DATA FOR THIS TASK: Begin

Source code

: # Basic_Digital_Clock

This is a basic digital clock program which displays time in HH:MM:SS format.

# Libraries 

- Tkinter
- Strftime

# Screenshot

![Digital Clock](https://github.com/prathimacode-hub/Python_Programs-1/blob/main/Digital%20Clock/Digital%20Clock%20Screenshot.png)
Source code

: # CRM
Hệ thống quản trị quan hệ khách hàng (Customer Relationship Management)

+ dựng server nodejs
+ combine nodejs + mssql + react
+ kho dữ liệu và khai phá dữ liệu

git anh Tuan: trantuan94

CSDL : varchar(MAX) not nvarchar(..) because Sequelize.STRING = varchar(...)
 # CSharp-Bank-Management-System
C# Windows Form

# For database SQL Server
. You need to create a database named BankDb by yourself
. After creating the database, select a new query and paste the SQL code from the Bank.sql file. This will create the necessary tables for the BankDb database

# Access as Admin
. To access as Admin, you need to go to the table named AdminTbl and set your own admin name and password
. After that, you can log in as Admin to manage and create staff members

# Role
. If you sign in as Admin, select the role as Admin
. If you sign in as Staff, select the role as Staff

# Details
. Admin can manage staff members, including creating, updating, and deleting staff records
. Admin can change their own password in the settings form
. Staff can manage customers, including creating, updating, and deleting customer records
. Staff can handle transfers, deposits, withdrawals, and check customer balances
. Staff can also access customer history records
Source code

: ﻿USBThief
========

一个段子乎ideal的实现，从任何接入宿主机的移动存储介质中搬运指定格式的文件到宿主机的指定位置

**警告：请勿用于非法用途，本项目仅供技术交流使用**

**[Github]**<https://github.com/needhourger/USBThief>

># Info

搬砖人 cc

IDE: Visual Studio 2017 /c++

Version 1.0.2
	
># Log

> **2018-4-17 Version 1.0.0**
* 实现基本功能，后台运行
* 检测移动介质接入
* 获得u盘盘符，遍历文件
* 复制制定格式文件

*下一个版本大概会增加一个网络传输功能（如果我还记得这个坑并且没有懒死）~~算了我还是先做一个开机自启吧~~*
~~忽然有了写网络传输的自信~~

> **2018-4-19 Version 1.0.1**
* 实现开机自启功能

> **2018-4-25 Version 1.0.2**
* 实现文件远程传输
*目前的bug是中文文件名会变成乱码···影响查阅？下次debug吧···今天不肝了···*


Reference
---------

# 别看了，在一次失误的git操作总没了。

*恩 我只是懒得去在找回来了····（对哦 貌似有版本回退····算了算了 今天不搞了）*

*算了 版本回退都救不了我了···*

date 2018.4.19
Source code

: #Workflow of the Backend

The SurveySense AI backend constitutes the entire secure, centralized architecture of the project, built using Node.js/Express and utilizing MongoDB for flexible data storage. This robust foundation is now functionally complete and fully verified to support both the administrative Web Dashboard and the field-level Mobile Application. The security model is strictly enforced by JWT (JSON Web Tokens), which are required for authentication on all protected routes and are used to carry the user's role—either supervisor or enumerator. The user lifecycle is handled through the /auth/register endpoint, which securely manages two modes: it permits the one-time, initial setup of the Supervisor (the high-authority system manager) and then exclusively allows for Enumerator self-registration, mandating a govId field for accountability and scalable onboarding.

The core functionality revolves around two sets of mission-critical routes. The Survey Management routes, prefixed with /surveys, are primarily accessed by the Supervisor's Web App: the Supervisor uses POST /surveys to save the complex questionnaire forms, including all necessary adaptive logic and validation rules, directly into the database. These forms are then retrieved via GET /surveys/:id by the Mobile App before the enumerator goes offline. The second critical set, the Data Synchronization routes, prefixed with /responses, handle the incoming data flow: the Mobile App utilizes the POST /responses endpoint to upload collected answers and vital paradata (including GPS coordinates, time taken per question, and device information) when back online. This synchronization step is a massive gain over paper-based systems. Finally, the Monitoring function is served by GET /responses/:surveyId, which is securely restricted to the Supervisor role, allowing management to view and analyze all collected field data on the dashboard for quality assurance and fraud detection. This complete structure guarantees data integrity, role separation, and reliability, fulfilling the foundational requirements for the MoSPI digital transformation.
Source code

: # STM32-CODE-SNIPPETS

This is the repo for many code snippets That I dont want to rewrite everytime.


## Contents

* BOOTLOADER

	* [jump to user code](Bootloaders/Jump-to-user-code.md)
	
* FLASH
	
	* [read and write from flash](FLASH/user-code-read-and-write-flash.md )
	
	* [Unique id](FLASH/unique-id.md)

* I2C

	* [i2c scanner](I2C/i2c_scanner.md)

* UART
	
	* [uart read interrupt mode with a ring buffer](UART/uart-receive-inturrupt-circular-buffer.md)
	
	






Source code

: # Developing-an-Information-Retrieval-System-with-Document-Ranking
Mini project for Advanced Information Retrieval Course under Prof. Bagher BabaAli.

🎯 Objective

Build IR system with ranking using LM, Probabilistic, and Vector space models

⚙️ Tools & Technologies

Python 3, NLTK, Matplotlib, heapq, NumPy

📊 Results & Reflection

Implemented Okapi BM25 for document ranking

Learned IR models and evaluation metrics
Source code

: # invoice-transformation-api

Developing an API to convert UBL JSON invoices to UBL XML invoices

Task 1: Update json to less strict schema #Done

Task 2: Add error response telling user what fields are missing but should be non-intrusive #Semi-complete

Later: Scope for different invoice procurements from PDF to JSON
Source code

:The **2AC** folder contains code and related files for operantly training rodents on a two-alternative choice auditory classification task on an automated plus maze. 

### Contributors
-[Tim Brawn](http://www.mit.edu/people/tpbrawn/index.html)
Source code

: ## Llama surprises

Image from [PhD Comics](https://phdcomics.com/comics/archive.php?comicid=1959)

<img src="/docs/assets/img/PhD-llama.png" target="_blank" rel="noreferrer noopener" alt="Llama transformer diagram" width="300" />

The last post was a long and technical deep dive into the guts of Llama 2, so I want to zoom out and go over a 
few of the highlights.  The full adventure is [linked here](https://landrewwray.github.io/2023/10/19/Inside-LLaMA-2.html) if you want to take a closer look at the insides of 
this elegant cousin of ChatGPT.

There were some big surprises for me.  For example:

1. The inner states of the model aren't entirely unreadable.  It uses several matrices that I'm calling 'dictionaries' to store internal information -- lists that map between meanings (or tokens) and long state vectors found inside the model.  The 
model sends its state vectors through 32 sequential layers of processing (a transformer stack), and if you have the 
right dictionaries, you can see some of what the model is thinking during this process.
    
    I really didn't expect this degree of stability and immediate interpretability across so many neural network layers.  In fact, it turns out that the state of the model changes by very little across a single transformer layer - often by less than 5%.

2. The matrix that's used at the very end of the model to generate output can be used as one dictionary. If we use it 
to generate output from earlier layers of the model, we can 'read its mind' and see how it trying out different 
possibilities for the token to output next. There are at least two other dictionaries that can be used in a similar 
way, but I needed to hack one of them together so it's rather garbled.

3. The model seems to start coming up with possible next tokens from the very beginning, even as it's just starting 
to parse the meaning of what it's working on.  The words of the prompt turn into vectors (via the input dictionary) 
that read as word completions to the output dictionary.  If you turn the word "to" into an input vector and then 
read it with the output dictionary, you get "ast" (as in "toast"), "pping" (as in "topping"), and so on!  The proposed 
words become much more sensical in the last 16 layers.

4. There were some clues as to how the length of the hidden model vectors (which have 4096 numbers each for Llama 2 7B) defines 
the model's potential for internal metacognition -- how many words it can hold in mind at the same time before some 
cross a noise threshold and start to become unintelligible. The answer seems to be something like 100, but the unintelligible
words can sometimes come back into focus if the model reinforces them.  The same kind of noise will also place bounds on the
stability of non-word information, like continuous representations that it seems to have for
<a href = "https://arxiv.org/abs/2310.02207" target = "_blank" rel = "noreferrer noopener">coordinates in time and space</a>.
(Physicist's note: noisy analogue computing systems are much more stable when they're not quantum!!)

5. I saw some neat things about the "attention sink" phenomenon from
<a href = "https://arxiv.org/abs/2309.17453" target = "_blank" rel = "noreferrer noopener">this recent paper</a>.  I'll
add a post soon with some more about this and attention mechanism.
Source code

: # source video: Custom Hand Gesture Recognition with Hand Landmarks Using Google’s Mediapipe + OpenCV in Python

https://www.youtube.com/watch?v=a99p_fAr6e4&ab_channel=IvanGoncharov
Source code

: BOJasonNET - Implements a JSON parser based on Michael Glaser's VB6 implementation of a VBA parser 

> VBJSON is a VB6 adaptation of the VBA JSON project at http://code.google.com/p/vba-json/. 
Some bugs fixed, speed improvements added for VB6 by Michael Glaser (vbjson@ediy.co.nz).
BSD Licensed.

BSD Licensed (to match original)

DATA FOR THIS TASK: End

**WORK REQUIRED**
From the very first line of the records down to the line with "git anh Tuan: trantuan94", please write out each line exactly, including both ends and no other lines.

**PROBLEM SOLUTION**
Source code

: # Basic_Digital_Clock

This is a basic digital clock program which displays time in HH:MM:SS format.

# Libraries 

- Tkinter
- Strftime

# Screenshot

![Digital Clock](https://github.com/prathimacode-hub/Python_Programs-1/blob/main/Digital%20Clock/Digital%20Clock%20Screenshot.png)
Source code

: # CRM
Hệ thống quản trị quan hệ khách hàng (Customer Relationship Management)

+ dựng server nodejs
+ combine nodejs + mssql + react
+ kho dữ liệu và khai phá dữ liệu

git anh Tuan: trantuan94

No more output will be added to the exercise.